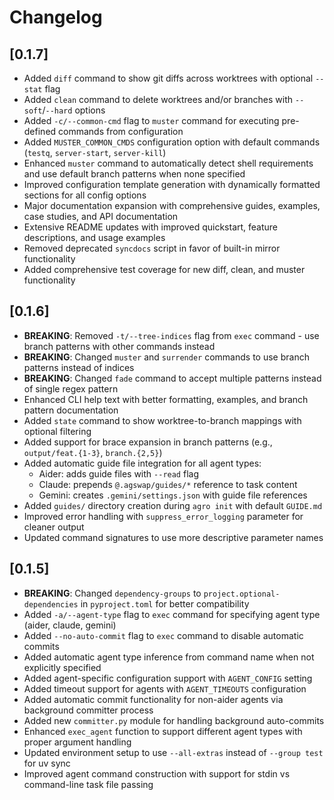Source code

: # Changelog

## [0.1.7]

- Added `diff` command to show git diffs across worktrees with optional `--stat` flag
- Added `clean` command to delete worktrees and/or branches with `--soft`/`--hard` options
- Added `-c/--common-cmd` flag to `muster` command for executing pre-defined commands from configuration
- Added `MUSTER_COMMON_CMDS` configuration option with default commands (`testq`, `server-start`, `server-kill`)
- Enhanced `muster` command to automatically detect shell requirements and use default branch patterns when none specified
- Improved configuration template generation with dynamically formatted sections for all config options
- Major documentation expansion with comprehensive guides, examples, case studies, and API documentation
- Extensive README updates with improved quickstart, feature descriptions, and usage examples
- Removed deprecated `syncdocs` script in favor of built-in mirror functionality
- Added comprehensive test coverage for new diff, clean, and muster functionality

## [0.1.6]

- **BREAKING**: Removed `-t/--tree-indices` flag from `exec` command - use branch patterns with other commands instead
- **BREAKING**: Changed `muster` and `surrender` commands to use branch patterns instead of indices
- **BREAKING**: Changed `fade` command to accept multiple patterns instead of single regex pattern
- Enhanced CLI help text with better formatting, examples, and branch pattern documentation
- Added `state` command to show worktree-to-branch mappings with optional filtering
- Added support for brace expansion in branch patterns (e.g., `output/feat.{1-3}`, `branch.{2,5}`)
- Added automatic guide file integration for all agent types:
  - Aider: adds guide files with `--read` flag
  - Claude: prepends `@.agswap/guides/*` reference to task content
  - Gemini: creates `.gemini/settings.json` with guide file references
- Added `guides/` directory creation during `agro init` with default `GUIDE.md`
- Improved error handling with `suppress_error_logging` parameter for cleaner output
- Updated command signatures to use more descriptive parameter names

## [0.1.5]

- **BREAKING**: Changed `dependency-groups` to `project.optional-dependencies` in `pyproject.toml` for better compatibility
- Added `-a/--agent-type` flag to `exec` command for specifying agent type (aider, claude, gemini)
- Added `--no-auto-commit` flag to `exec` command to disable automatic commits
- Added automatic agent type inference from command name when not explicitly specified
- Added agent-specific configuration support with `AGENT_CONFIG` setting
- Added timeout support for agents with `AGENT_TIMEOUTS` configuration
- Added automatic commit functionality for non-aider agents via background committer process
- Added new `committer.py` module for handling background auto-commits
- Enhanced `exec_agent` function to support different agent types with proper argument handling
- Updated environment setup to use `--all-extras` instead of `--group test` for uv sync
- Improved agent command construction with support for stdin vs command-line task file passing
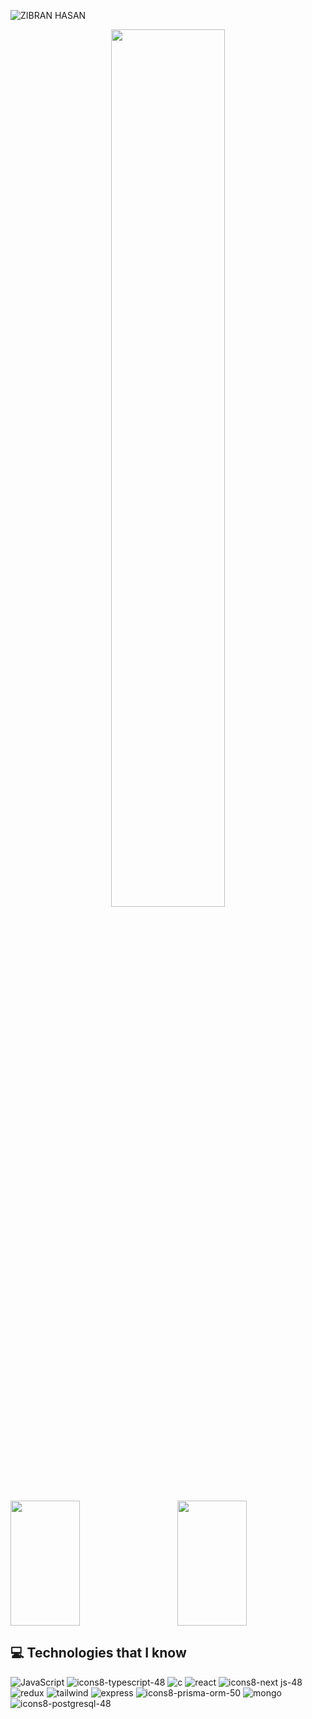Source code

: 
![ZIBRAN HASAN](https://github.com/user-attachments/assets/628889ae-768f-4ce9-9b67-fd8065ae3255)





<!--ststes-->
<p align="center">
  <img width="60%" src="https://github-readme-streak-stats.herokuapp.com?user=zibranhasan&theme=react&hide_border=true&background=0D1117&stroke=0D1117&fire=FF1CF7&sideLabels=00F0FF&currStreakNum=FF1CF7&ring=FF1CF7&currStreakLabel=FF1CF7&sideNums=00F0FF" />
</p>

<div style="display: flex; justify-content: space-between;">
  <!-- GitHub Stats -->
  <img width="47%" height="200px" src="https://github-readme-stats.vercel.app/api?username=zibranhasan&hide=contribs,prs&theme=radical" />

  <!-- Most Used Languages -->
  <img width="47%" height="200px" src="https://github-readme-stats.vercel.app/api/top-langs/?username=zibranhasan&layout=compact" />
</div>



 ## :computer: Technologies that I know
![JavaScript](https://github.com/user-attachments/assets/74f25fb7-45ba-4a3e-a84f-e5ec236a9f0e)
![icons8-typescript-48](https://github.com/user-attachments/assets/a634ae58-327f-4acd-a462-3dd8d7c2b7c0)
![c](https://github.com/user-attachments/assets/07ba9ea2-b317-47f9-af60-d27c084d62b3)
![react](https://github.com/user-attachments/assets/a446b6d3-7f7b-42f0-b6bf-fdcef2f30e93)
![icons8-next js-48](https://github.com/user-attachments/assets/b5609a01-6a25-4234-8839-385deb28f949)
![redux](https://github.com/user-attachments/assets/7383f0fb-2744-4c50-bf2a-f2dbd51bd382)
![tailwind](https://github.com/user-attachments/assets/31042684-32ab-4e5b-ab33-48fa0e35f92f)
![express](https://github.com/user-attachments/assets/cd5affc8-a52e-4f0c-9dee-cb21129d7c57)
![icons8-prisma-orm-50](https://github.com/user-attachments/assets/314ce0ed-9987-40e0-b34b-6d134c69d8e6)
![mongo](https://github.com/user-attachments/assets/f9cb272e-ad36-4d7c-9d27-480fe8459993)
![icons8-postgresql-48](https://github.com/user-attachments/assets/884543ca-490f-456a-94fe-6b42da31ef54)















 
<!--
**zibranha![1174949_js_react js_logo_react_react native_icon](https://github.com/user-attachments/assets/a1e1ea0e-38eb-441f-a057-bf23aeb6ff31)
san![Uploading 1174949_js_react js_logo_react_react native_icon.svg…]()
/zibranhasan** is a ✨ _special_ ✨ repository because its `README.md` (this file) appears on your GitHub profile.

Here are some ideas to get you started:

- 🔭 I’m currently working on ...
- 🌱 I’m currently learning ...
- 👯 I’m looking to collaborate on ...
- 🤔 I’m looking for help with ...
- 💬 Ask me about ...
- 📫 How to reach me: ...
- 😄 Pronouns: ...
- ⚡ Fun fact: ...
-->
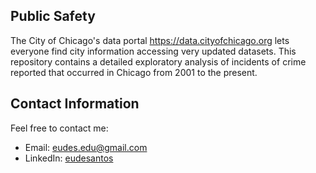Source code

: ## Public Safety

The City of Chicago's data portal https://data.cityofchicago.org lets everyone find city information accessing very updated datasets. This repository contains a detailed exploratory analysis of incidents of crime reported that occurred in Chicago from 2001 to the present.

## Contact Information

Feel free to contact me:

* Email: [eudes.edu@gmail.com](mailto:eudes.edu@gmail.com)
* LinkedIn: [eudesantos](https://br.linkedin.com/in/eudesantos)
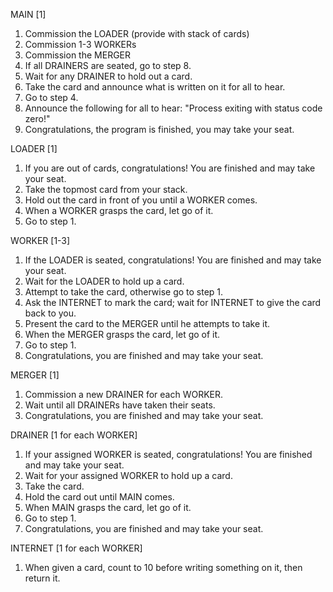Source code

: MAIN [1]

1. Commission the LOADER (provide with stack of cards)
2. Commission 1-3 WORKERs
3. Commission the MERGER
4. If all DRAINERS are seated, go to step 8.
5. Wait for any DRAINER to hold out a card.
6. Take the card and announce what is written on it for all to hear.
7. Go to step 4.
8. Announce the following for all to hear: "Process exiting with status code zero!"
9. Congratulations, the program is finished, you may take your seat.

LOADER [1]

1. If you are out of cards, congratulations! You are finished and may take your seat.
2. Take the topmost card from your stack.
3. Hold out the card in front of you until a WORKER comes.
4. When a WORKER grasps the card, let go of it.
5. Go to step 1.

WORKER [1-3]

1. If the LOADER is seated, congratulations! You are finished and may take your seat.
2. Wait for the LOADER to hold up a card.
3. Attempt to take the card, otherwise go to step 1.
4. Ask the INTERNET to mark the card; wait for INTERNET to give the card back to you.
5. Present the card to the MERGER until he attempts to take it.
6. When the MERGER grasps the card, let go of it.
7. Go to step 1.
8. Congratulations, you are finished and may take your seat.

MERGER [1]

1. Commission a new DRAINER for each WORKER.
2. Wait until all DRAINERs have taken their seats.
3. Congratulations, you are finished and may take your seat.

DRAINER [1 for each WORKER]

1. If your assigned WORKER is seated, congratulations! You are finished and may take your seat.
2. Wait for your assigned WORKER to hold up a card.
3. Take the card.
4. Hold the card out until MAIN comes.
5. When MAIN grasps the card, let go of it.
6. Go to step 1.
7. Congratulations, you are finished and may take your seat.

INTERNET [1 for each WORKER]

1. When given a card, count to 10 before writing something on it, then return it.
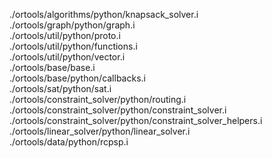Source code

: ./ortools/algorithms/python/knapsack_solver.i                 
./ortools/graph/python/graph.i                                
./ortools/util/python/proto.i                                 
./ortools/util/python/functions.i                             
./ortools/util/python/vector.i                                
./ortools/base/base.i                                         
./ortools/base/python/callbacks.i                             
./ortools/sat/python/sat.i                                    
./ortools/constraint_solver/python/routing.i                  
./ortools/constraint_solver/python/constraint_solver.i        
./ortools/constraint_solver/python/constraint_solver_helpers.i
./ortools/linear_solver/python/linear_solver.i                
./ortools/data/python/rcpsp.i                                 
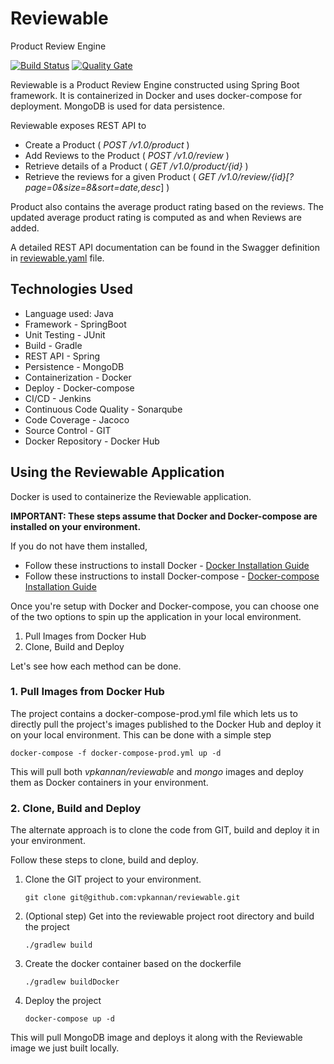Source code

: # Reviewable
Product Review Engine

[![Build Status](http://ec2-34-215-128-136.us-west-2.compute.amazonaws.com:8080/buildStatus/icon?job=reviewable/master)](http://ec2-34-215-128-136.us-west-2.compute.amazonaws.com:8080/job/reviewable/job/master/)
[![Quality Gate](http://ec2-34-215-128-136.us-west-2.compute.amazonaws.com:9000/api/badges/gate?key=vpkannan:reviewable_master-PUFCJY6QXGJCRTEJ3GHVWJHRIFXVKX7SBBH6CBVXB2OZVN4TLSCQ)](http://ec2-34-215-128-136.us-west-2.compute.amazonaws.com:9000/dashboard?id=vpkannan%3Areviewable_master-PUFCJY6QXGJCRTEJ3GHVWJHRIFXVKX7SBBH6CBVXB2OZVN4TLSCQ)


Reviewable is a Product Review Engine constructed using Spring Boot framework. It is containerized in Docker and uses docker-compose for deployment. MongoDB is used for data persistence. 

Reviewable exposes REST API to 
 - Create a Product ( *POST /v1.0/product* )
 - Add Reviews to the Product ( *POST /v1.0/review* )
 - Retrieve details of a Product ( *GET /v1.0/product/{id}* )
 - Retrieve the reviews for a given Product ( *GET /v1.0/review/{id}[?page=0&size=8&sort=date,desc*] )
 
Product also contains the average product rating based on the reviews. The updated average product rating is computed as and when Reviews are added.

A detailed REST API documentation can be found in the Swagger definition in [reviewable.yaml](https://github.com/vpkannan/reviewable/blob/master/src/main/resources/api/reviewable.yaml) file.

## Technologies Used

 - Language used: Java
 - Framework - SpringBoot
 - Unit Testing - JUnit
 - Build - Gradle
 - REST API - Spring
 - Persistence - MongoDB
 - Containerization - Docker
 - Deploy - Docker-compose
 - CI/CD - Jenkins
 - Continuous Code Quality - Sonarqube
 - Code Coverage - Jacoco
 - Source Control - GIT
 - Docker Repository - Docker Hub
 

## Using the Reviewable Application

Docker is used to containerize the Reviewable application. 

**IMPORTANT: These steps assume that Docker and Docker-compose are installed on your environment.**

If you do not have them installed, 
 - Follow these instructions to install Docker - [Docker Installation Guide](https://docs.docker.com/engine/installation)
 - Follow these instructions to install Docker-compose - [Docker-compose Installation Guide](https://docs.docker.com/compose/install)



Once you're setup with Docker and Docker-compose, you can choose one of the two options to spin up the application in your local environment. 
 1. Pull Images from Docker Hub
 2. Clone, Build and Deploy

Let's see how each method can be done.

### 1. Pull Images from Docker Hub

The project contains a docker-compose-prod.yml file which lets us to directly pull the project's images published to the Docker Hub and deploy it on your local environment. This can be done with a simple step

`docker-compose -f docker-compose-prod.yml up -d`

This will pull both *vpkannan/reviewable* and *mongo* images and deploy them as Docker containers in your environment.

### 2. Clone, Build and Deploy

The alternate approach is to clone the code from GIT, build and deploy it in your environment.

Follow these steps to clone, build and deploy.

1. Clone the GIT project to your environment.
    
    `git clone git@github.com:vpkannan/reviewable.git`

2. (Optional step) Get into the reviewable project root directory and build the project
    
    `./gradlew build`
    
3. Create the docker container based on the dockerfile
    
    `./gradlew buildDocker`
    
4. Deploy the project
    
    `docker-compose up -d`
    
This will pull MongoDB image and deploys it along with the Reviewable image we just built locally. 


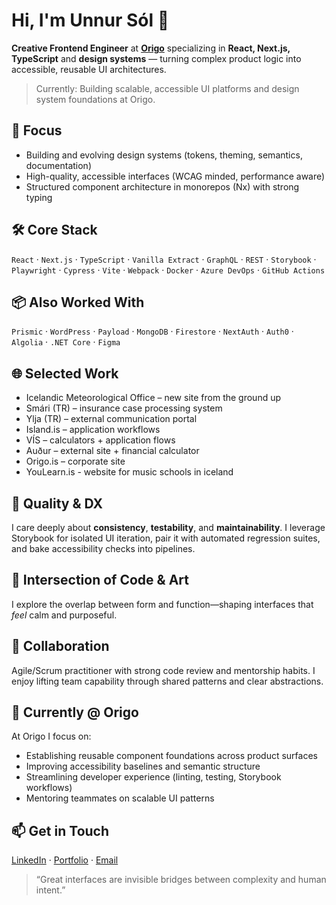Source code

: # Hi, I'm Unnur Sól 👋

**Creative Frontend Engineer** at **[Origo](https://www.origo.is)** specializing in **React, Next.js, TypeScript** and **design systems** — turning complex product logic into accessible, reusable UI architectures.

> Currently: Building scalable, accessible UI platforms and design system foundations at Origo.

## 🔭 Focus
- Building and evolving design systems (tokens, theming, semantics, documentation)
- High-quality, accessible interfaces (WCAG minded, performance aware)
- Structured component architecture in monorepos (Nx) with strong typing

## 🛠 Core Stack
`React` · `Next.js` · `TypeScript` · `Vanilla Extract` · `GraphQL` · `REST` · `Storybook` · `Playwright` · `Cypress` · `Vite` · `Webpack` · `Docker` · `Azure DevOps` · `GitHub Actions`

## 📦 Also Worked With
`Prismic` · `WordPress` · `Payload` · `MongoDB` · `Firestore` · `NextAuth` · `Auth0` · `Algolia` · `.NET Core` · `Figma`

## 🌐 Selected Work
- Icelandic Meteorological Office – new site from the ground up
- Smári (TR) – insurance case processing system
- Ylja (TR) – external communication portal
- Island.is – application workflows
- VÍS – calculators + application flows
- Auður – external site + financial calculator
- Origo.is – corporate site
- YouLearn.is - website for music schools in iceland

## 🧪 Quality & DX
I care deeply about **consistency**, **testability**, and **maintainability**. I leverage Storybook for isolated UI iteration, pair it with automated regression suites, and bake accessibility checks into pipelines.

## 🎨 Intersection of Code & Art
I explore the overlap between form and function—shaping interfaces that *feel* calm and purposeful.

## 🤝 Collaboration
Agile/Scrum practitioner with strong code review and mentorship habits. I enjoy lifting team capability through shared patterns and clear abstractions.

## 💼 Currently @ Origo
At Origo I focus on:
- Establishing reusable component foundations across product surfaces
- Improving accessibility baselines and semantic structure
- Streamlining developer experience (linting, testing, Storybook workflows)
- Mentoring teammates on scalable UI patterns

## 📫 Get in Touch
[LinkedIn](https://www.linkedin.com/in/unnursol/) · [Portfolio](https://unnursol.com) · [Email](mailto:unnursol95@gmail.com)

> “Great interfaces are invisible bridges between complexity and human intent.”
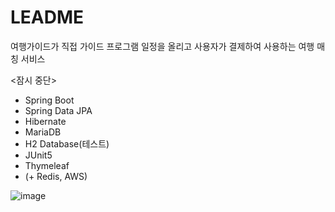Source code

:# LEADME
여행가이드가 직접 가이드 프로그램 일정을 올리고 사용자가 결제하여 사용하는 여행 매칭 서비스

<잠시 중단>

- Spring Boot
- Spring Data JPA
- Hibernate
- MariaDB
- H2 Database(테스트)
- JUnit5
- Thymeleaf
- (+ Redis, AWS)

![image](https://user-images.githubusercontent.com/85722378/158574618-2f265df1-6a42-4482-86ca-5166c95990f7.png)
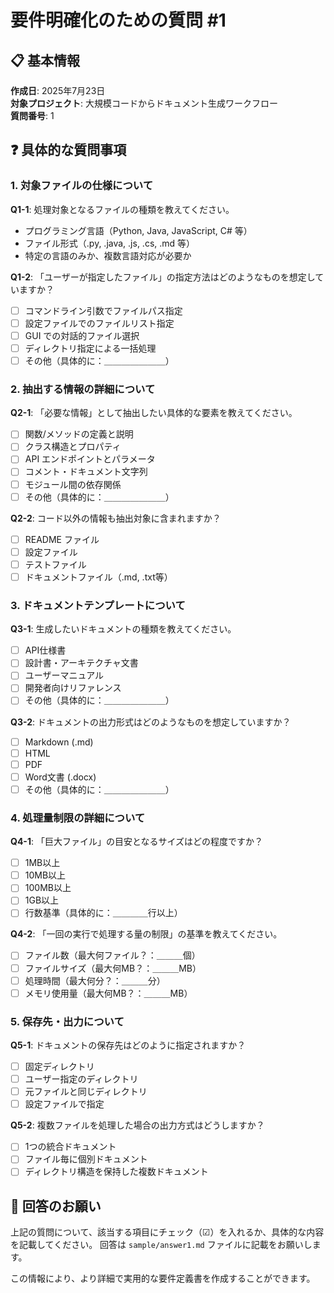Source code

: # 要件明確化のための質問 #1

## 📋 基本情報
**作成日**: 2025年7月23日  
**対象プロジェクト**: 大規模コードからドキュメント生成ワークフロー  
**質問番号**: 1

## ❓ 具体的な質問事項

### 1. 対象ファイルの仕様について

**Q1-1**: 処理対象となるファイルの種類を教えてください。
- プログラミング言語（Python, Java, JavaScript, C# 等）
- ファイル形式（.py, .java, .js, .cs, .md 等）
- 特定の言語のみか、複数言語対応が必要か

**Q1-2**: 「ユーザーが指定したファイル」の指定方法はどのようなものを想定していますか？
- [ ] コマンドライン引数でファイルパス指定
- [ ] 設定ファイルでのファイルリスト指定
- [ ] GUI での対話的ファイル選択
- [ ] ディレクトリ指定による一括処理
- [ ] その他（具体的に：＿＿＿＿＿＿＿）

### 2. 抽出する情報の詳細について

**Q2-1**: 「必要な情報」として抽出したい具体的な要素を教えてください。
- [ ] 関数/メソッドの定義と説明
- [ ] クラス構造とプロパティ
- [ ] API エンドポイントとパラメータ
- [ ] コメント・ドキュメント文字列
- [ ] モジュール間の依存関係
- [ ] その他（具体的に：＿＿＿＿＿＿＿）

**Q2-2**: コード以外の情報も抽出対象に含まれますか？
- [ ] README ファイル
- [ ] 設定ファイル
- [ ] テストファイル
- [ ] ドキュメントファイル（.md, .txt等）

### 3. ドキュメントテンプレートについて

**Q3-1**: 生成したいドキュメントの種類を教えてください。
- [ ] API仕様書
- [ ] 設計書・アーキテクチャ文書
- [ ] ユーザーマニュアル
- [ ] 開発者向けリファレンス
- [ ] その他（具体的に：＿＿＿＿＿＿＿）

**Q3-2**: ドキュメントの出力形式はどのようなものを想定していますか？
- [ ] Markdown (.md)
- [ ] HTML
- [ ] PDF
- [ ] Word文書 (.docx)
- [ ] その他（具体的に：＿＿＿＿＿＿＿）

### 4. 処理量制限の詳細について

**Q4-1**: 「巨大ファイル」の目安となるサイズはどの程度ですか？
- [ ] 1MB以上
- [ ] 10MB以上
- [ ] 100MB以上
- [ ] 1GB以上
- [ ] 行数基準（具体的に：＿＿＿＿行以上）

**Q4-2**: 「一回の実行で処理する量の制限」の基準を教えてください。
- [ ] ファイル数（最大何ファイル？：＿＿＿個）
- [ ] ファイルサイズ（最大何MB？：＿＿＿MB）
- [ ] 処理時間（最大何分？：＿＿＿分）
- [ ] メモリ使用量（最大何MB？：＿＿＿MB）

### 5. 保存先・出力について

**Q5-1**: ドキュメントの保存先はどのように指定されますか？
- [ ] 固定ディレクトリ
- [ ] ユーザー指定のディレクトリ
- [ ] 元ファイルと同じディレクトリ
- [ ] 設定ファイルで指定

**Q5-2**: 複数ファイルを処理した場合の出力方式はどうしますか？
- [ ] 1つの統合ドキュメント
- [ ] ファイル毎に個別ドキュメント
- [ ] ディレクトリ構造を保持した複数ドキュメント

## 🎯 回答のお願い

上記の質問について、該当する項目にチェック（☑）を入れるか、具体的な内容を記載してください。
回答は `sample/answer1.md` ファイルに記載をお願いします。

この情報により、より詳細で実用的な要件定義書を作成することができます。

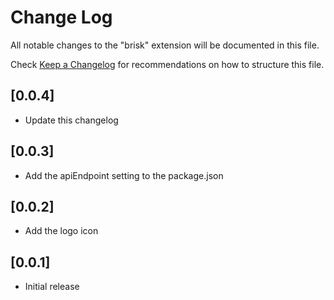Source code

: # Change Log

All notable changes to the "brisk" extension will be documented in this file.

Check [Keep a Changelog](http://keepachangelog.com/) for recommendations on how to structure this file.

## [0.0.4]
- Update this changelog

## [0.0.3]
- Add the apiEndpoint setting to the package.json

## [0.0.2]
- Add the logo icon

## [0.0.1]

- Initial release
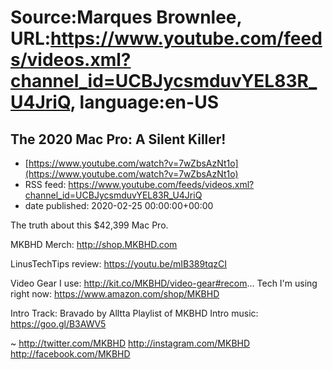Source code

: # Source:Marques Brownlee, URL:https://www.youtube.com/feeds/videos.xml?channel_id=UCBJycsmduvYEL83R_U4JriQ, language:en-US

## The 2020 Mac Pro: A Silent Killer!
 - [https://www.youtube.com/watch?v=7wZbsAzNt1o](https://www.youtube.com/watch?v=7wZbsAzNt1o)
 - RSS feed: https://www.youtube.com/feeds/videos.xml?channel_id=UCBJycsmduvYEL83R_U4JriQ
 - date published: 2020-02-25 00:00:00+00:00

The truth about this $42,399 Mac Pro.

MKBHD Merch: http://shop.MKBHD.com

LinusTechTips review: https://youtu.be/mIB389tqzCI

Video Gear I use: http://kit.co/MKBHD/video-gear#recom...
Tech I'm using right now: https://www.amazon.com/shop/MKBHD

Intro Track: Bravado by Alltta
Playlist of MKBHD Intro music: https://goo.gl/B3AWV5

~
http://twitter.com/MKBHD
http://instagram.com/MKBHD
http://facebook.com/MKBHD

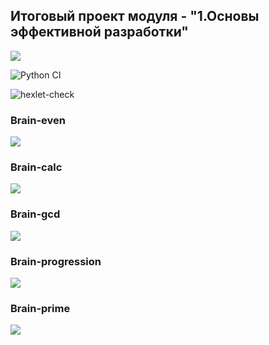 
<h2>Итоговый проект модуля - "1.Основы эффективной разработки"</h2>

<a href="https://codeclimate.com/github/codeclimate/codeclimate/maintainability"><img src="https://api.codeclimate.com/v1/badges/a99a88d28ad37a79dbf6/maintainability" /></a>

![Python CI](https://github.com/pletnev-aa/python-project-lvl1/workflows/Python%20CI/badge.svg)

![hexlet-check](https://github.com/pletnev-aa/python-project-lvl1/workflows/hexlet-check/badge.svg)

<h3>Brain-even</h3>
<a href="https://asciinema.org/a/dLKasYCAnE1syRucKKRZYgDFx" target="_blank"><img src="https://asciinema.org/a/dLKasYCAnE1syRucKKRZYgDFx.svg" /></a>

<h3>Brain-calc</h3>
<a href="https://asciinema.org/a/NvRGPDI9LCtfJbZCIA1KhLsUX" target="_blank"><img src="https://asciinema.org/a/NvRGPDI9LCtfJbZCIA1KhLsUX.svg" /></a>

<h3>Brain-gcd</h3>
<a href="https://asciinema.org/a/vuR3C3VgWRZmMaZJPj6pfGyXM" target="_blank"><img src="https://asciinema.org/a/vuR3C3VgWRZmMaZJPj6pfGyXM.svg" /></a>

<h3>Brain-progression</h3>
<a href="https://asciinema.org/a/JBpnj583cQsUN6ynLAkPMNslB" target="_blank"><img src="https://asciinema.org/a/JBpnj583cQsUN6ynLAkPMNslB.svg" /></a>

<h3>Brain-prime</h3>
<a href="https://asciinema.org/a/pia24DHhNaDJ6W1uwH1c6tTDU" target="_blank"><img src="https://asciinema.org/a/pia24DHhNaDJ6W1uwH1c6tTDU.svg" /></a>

________

Aim of the task:
The required answer is the run of lines above, starting at the line with "- Deploy - Docker-compose" and ending at the line with "## Using the Reviewable Application", reproduced exactly with both ends.

Solution for this exercise:
 - Deploy - Docker-compose
 - CI/CD - Jenkins
 - Continuous Code Quality - Sonarqube
 - Code Coverage - Jacoco
 - Source Control - GIT
 - Docker Repository - Docker Hub
 

## Using the Reviewable Application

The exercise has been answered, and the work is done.